I promised myself that I wouldn't see another movie that has 50 Cent in it (or anything that he produced through his Cheetah Vision film label) ever again. Of course, I had to to break that promise, so here we are with "Fire With Fire." Thankfully, Mr. Cent only has a cameo, and for a Grindstone Entertainment production, this is actually a watchable movie. It's not a good movie per say, but I'll take whatever improvements I can get at this point.
Josh Duhamel stars as Jeremy Coleman, a fireman who sees a store clerk and his son gunned down by David Hagan (Vincent D'Onofrio), who you know is evil because he has a swastika tattooed to his chest. After testifying against him, Coleman's girlfriend Talia (Rosario Dawson) is nearly killed by a hit-men, which finds him under witness protection thanks to the likes of Mike Calla (Bruce Willis, who looks like he'd rather be anywhere else than this.) However, Jeremy knows that this isn't enough, and that Hagan and his cronies won't stop until he and Talia are dead, so he decided to take actions into his own hands.

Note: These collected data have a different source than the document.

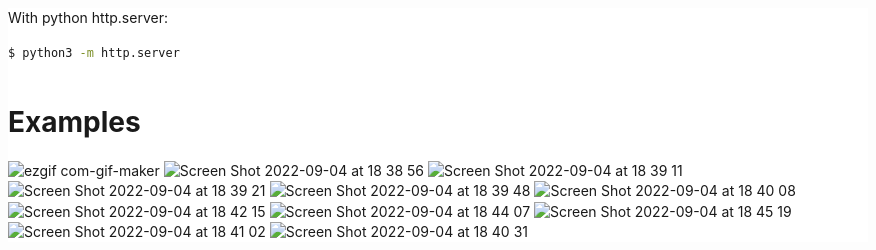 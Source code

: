 With python http.server:

```sh
$ python3 -m http.server
```

# Examples

![ezgif com-gif-maker](https://user-images.githubusercontent.com/45940140/188335165-e99689fe-16dc-4ed5-a0e7-ff723a524065.gif)
<img width="939" alt="Screen Shot 2022-09-04 at 18 38 56" src="https://user-images.githubusercontent.com/45940140/188335191-e4a06587-112c-43b6-af19-c35134686aa2.png">
<img width="940" alt="Screen Shot 2022-09-04 at 18 39 11" src="https://user-images.githubusercontent.com/45940140/188335192-0f23863d-84c6-434c-82cf-28a6196880f6.png">
<img width="938" alt="Screen Shot 2022-09-04 at 18 39 21" src="https://user-images.githubusercontent.com/45940140/188335193-456a446b-c557-4dc2-9e6f-4d9c00bdec55.png">
<img width="941" alt="Screen Shot 2022-09-04 at 18 39 48" src="https://user-images.githubusercontent.com/45940140/188335194-73afa9e5-23c9-49a3-b464-cadf7a6a73d8.png">
<img width="943" alt="Screen Shot 2022-09-04 at 18 40 08" src="https://user-images.githubusercontent.com/45940140/188335195-24842a30-212b-4e3f-a77f-27f7b9249b6b.png">
<img width="939" alt="Screen Shot 2022-09-04 at 18 42 15" src="https://user-images.githubusercontent.com/45940140/188335205-123dddb9-9dc1-4152-8732-6dcd83664dce.png">
<img width="940" alt="Screen Shot 2022-09-04 at 18 44 07" src="https://user-images.githubusercontent.com/45940140/188335206-7c7537cc-cd36-4e32-8215-290ba82f27c9.png">
<img width="939" alt="Screen Shot 2022-09-04 at 18 45 19" src="https://user-images.githubusercontent.com/45940140/188335207-692fe8de-6373-4bde-8c65-94c031c11837.png">
<img width="939" alt="Screen Shot 2022-09-04 at 18 41 02" src="https://user-images.githubusercontent.com/45940140/188335208-fd57849e-ef23-4ea8-8ce1-be1c9cb53a1e.png">
<img width="941" alt="Screen Shot 2022-09-04 at 18 40 31" src="https://user-images.githubusercontent.com/45940140/188335209-e015e1dd-b483-4a55-b377-1e8181890dfe.png">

I'd be lying if I said that "Fire with Fire" is worth owning, or that it's a good movie. The movie has plenty of plot holes (we know that Calla lost an old partner to Hagan, but it's barely explored) and only some of the performances are worth a damn. Duhamel is a handsome face, and he tries, but he's just not that good of an actor. The plot is nothing special, but it's a shame that it doesn't do much with what could have a more fun premise in the vein of 80's vigilante movies.
That being said, some of the performances here are actually fun, with Onofrio stealing the show as a white supremacist douche with quite the criminal record, though his fake Southern accent is pretty amusing. It also manages to get some solid character actors such as Richard Schiff and Vinnie Jones showing up, which doesn't add any class, but it makes the proceedings more bearable. Best of all, it's actually a decently directed movie that gets away with some fun action scenes and inspired camera angles, and at 98 minutes, it moves at a reasonable clip and feels more like a time waster than it does a waste of time. Whether or not that sounds like a recommendation is up to you.
There's not a whole lot about this that's memorable in the least. However, it doesn't do anything offensively bad, and as a Netflix stream or Redbox rental, you could do a lot worse. It's at the very least an improvement for the folks at Grindstone Entertainment, so it actually gives me hope that someday, they'll be able to make a fun straight to video movie someday.